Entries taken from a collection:
'''

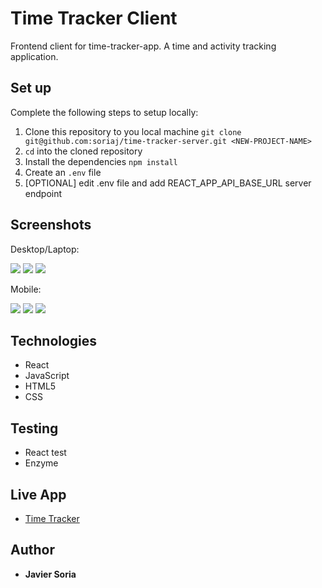 # Time Tracker Client

Frontend client for time-tracker-app. A time and activity tracking application.

## Set up

Complete the following steps to setup locally:

1. Clone this repository to you local machine `git clone git@github.com:soriaj/time-tracker-server.git <NEW-PROJECT-NAME>`
2. `cd` into the cloned repository
3. Install the dependencies `npm install`
4. Create an `.env` file
5. [OPTIONAL] edit .env file and add REACT_APP_API_BASE_URL server endpoint

## Screenshots

Desktop/Laptop: 

<img src='https://lh3.googleusercontent.com/IJQilSjFhZyrAs_Vt9tgCTDl8GD65kEyMuEAAB05zxVmF2rN2t23eTVY0hrTkiMx3K66twbo33dOUezROFaCbp-dtBRgdvawuUfX5uqOTQ7wCKiYkc6fL4-75SlJ8V9a4w_SvhFQueI-Sz68J0IOFqbDgZo2YjwuQQ3tx4_U6dY48-Mn682YWYRaVO-v8vaqTWGkSTL3cqUTibAAT9G_4yHdCLJEDALT1eVIxAmDeH1NiWvM7Yn3iba1-KRS4rvO52tayF9iYXMSbfcvP4S_LUZlQFbe3OILXyVrJWfqSz2fX4TO35HBd2o8-1fhKnExY_2vcmO6IILAKSVTLoICLLfQ1jrPMkW3CcfXNbEjP5cz2fPa_G-XqlsDRSxctY3CsJMkDCnCUf8paHAPDWTdB5ejQrKWBDQ8l__vcwvsIaTg7n9gYNgcKjlKtQoTXkXCNPIHITFYyhajYJ5NTlDLoFoY50yzaMVY3RD_F7USLUhtL2A34qcF1VVgIHuH-AJSC3lelF3kkry8FmbM8znPUybXHY-pOFQgJ1I5uG3z3Q9KfMmgNruch7QuY_nY9w0IR6kXIjDoT4hKF8q_C-gJL2_XH_8SS5g6jsY2dVJ4H5wp65n6bF-hF7Sa_r7EcftYIrmepI2_QvCgxTXHlGoaMdi40BQEnZnEegdC106mTvxZmmlW4kb2=w958-h631-no' />

<img src='https://lh3.googleusercontent.com/nHWyqEO-z6DI6Lxb53BOLWkKGCv_5eaAtqpHWGXMCgFPBh0CgvCNxud8HgmTyw1FWdkV_V0i4v8ttddh80KlhxGy7Abv4_5bmrG4P32ffrAiUNgQ154hlUxuIXFn_TJkW6uzzE0uFwyusQSRwt_gXs7XV51iFetapEbWThG4niIu4TyYWyaPfzuXjNgpGTG3JO07sf8k7in3XFR_1OI_0PZXrRm3pDp4ajoAixaKFr7AjnBsaJMfm_U9KK9q9tDuJQh13WZoZBd3Uog_PclhuWEFwxh0dZK_gPTB3Xufc_ZvYN0cF96lm2gvJxETfw2uBCWDA_y1bHez2lcPIpvi5kYZupliPoK1Xs9_VkRvyae9uppzPppm2Idw6ZeA2Jrum6TuhkwcwSwky58sPE4ShpPYos1XKXUTgN-wQj2aOaIjpnt4suPAmcHZ7AXClKbs7yvGe6aZEq5P1Oe6whOtWXQww5g2MQINaWQ5EB4A-OfWIDEhCRTH0qo1Mrs_RfvO0AbnOUZj7cQ3oguXjmlLwwYlfWSIFCDEw55dAeXF8abiKek7MvAOO9jSXFwZXBv6_0Wxjwk4vbMQl76XtJQ5fex7w5PZmst9TJtEfHtvDSVYHE70T2PiMrvID7D1GyWZXv-w3KdhDxkslNp_ZH1k0XCj1EzM1WqQp9xWxG2t2oksmL3-cvo0=w941-h721-no' />

<img src='https://lh3.googleusercontent.com/h8uOL8zRrki6MRuCo7f7ZmZljd9Npofg-IjE251Ji2HIRgQQD4rjIiZa18i83_oHND1wGk-810zPL2B9gYPWwOBAyFGxiM6fJU9MlJDVJq1Dwr0_TXN1Ok5qrrMUTgFBfZ0eV8WTDtepHlI3QHX-_XQWqb1J8XqrKNBZ0LLbrZO8zLYNZ1KwqT9GeQhuyEDwEfCtK8rtNNTdlse9nMcK5rQZa-PQUYC0MoRXBdWui6NEQrbMt6TpbERFV1r6G--pW_uOUWiNtLgvHrnAqxCU_zGj6Zgu1LkZNo6Qz-qjfcHAPO4a6yITeOyacweNPOyNxge7j_fGRinmZgYL6C4_F_cZ3LlG7LWvzj6xsL9y33TutNgSyPo-Pk7FTqvxmUA0tot1v4dM4KE4yk6pwvCPItmhn-d8vjOTj-C8ECbAu5zK2nKMyCq4tO0Yc9W9IAiknTk2uYB7yrxbz4cNfr-o1SB96Y8c6u5TufPASAFuvaF88x4aq8eWNMvz_iAdUTbyKq9Ie92LEE-Ac3tjVhoTOf0t3qCTd8uUAoZQWgx-0X1Vs9V979HlsQTGqI9Oozka8wIKwRsNlEv9kuywS6PnSUwPmKXVDZUuh4oZAFEzR70lJPQQf5yUGm26dIO-b8a0D2UrTeB2RssWSRSRKzj8O4KAsARxAZFmyhvlfuqRjUdoWrhuj73h=w958-h728-no' />


Mobile:

<img src='https://lh3.googleusercontent.com/nKezDsratreyA0HO1zsS8jnBIZ4NMSeAwYzcWGuX9rIK2W1k8h5C4Q1yLGxFRrjw0Wux48MBwh9PFhBgFKzljpp0O-UniXicQf2-ZUHMRWQULo33ekdrT01Pfc5G2-qiaYQCiU-00fb6CI-a6q-RHEGLCNwuxyVh1YcIu64_uX2DfqF4oO--7AxFms_uWGguXMouZNoIa2eNm6wWJr2bUNKi2GAx-qV16UXg201V4xOhCUdGyScBwFuYNwaRV6znbQ6I5J7biW6lZqmusnhRsf_fEgcSUqYpdZhyGgK88Avku3CiG-y-OxX-Shb_iOBWjqbOcjFR_fbTCnUGDN-mENpVy-LcbxnKf68BTfqmroDSos49yrgD0hMlzDHW7spLxzckPlbef3kYHhL7-NoQft-tA8IWoIWk1Ps62dyJtFbkc6YxZYZg81PdBaYe0IDgk3-L87R_32b6vtxBSd-Pkn1UtH8JQR44MWiB_UC6Bx2UMv3690r4HJPVufgWo_HkTVE8eCRhnwooQh3huFWIKAaP7pV8YE-frKlDFIIxfq1DURyHnigp9_0FBecgH69zvwhgtJbvpoqyXPc46ZpXw-24qdml9elvuGEu2sEEY4kVh0NLo5pUDyPS-kLCmPiaGrxMwIuhI9V_ZPSUNVFF5v6HDbcc1JZLQmmCsWaNfKnLtYlswzzV=w320-h480-no' />

<img src='https://lh3.googleusercontent.com/ztgUzXeOp_l0EFdt0DD5wIBc9h20JH0nqVSurex-8rmRDUQY1fCcU8i0q06ItPKPk4vWuc-amzSDgruKFK3hC4OCYN0lsUGOWrkN4oI_L-4JWAbKwhrRWFnlHFaajgBBSNJ2zga7z3ioNRIE5bi6Lf41Dw8TIOhQ5VW9iWAPzCk_c3i-Eb5PJcLL5bE6s6lQhv0Kr5LdnjaTHWn-4TNEIVpuS3NSkEbPKMA8oSWzey1IpU0b2tUPWd8V9Pqqj_pG42PTIx0hQ8LegQ0olyhT63wP0tFMTAls7VHZaYBgsrgjBOtXcUXlEmHZFB6UTPraf9OKuZ2_Z83QsgGIcO-7qKUzEWfRZsQLssghF509yJ82XsXNDnICDTtANjVJDwBFr5ZEjadSJtHL1WgrcIso0YnTrS6T3fLgd0CKRUALatHixHTi4sOUXKDJtQ07kJGXYLcfhJr15kpBf1-MpArl2v-4rfnwFQELXgdhi_AY6-WqzT7XGAF2dbo_H7IjblvEKF_VIC_hoNk80vyRiwfZn2q14SA9ECkkp4pQpR9gzBy1VVRFc21RvAfwMXmwnEr3QLXOjuMzf2dm3DsyMhEBLO1_HKZ-L2SauHwQz4hF-YJ75-xgV_fjOSVG6m3WgMwXyft2XcVZtTo53zPx2GTVhQSdszigCpN_S-qCkcMgHK4_oV6gTpkF=w320-h764-no' />

<img src='https://lh3.googleusercontent.com/3T8APLaOu9t0W8O05gFOHZNBjqEbajEt2RZgfahPMSgy31_MFIR7QSnbKZeAS15QDd40wwJujH8A74bAJV0UjL32I1hNZa5GnC19_DF8lLpaFc6D2XYJXu2I180gpyLXcpUG1hM3eUonIMCvAa3S-QB-Cx9QvdIeSSmeal0lRrOWCHz0CoWQ1uGdzKTcPSzbKVjeEeJyroVLZamllMixGVq67TynSNbXyWUbcuGQOTo9fwCb6dBCnogVYBSutu7BasA2k7xjpggodgJqc1lmpol8k4GMhzwYnuaVQx_I2mWKnre6XacIK3p4Ulpf0E8eUsB2DvnnaO9MD58QnHtuK6eR1S4WOvHNxn_IqJ4gSALtLxR8yc3pzUb_mi8XBjzhB0Gu5TBCOz026IXd_0J5r7O17790QYjOSJJnnBsUTw07yhHPIj7UnluAtWcCeaYFyZkgGOrM0bG6ynHfwGRtc2Fa3DfLOyeU6UQnnc53uD7EygUtzXic6HuKeUdi1E9qOWyvjaLeC6VBUbIU3lpwjIN4Rb10HUVh6iDfK5Axmh8zciu_xBxmLKvJTirxuXu5ku86miAmjd9fUL2wCGhWLJsbDnPMEk4ZnZKaRkJO8mjTpg3lg2DaO4K8lOY66X1CvYo8VCN35-Z1QaOXllVWtfcm1A5QTdG2b3hRUD6tnH-irMQaMwe6=w320-h773-no' />

## Technologies
- React
- JavaScript
- HTML5
- CSS

## Testing 
- React test
- Enzyme

## Live App

- [Time Tracker](https://prod-timetracker.javiersoria.now.sh/)

## Author

* **Javier Soria**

'''

▶ Problem statement
Here the answer is the exact run of lines above, from the line with "## Live App" down to the last, and nothing else.

▶ Answer section
## Live App

- [Time Tracker](https://prod-timetracker.javiersoria.now.sh/)

## Author

* **Javier Soria**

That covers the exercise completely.